[Collected data]
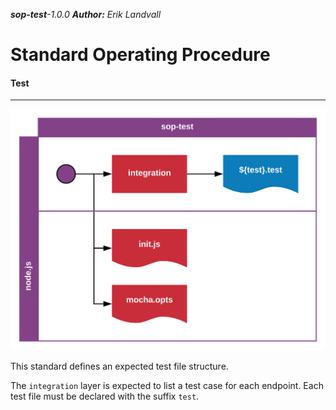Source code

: _**sop-test**-1.0.0_
_**Author:** Erik Landvall_
# Standard Operating Procedure
#### Test
---

![Test diagram](diagram/sop-test.svg)

This standard defines an expected test file structure.

The `integration` layer is expected to list a test case for each endpoint. Each test file must be declared with the suffix `test`.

◆ EXERCISE DETAILS:
Across the entries, how many lines contain "expected"? Reply with the number only.

◆ EXERCISE SOLUTION:
2